SAN FRANCISCO (BP)–The federal judge who struck down California Prop 8 lifted the temporary stay on his ruling Thursday and said same-sex couples could begin “marrying” Aug. 18, although supporters of the initiative planned to file a quick appeal that could make its way to the U.S. Supreme Court within days.

The decision by U.S. District Judge Vaughn Walker — unusual when compared to recent marriage cases — came eight days after he issued his landmark ruling striking down California’s constitutional amendment protecting the traditional definition of marriage. Walker temporarily stayed that Aug. 4 ruling to prevent it from going into effect, and supporters filed a motion asking that the stay be made permanent. But California Gov. Arnold Schwarzenegger and Attorney General Jerry Brown asked Walker to lift the stay, which he agreed to do.
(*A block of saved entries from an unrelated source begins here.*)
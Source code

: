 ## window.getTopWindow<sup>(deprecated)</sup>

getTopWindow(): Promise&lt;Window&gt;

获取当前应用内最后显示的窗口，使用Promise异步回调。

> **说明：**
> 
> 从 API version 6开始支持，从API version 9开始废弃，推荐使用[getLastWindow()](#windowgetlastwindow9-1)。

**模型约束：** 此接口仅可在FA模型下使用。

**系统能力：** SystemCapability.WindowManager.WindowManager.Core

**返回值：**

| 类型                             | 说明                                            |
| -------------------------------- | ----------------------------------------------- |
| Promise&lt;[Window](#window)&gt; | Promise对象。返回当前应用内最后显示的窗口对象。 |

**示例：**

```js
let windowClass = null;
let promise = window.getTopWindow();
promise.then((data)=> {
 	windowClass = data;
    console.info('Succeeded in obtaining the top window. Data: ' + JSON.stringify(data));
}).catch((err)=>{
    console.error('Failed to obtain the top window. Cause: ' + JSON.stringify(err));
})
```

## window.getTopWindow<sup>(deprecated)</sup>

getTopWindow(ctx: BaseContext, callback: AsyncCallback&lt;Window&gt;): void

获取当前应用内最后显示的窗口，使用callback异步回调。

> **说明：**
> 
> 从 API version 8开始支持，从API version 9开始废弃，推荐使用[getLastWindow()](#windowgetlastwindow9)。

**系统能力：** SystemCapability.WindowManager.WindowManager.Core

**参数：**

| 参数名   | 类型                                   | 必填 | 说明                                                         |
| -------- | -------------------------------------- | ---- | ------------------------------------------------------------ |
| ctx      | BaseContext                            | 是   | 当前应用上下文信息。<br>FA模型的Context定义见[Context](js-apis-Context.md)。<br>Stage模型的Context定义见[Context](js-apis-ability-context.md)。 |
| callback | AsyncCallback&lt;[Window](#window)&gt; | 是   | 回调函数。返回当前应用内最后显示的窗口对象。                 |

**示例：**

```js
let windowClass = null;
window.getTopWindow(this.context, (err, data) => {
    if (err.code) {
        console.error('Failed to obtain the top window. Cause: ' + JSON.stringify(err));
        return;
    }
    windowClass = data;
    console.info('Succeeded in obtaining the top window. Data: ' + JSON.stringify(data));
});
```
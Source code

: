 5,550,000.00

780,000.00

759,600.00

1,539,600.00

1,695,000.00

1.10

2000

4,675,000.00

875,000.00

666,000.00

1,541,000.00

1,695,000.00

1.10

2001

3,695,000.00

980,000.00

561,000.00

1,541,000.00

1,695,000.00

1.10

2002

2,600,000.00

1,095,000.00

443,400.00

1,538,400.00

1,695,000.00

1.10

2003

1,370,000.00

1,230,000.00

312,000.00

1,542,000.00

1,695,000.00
In an 11-page ruling Thursday, Walker said Prop 8 supporters had failed to “identify a harm to them that would result from denial of their motion to stay.”

“Gay marriages” can begin at 5 p.m. PDT Aug. 18, Walker said. Supporters of Prop 8 vowed to appeal his latest ruling to the U.S. Ninth Circuit Court of Appeals. If that court fails to reinstate the stay, an appeal to the U.S. Supreme Court is likely. The appeals could give the nation a preview of how the nation’s highest court might rule on the merits of the case if it eventually takes it up.

The case, Perry v. Schwarzenegger, is perhaps the most significant “gay marriage” case in the nation’s history and could result in the striking of laws and constitutional amendments in all 45 states defining marriage as between one man and one woman.

“This is just one more example of the judicial arrogance of this particular judge,” said Richard Land, president of the Southern Baptist Ethics & Religious Liberty Commission. “One hopes the Ninth Circuit Court of the Appeals or the Supreme Court will rectify this reckless decision and put a stay in place until after the people have had a chance to have the case adjudicated by the proper courts.”

Prop 8 passed, 52-48 percent, in 2008. It had been placed on the ballot after supporters gathered approximately 1.1 million signatures.

Walker’s latest ruling is unusual, at least when compared to other “gay marriage” cases. For instance, lower courts in Maryland and New York in recent years issued pro-“gay marriage” rulings but stayed their decisions until higher courts could consider them. In both instances, the rulings were overturned. When a federal judge struck down Nebraska’s marriage amendment several years back — a ruling that did not go as far as did Walker’s — it was stayed and eventually overturned by the Eighth Circuit.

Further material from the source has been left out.